__YOUR ASSIGNMENT__.
Pick every line from the data below that contains the string "journalctl" and copy it.

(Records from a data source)
···

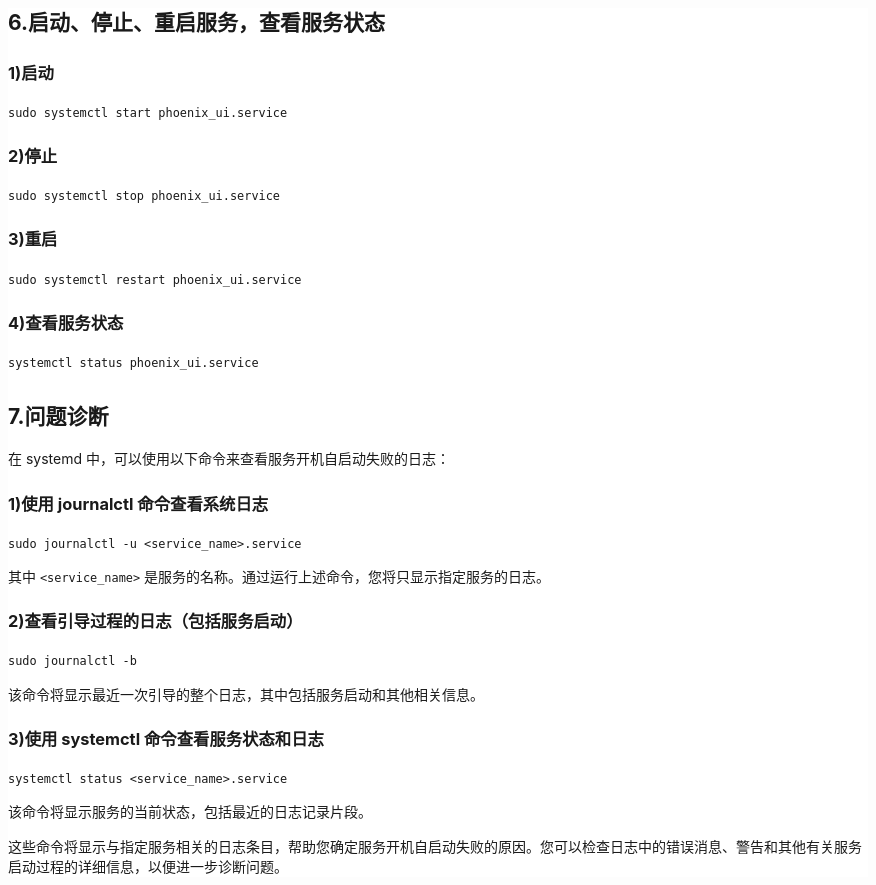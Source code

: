 ## 6.启动、停止、重启服务，查看服务状态

### 1)启动

```shell
sudo systemctl start phoenix_ui.service
```

 ### 2)停止

```shell
sudo systemctl stop phoenix_ui.service
```

### 3)重启

```shell
sudo systemctl restart phoenix_ui.service
```

### 4)查看服务状态

```shell
systemctl status phoenix_ui.service
```

## 7.问题诊断

在 systemd 中，可以使用以下命令来查看服务开机自启动失败的日志：

### 1)使用 journalctl 命令查看系统日志

```shell
sudo journalctl -u <service_name>.service
```

其中 `<service_name>` 是服务的名称。通过运行上述命令，您将只显示指定服务的日志。

### 2)查看引导过程的日志（包括服务启动）

```shell
sudo journalctl -b
```

该命令将显示最近一次引导的整个日志，其中包括服务启动和其他相关信息。

### 3)使用 systemctl 命令查看服务状态和日志

```shell
systemctl status <service_name>.service
```

该命令将显示服务的当前状态，包括最近的日志记录片段。  

这些命令将显示与指定服务相关的日志条目，帮助您确定服务开机自启动失败的原因。您可以检查日志中的错误消息、警告和其他有关服务启动过程的详细信息，以便进一步诊断问题。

···

__SOLUTION TO THE PROBLEM__.
### 1)使用 journalctl 命令查看系统日志
sudo journalctl -u <service_name>.service
sudo journalctl -b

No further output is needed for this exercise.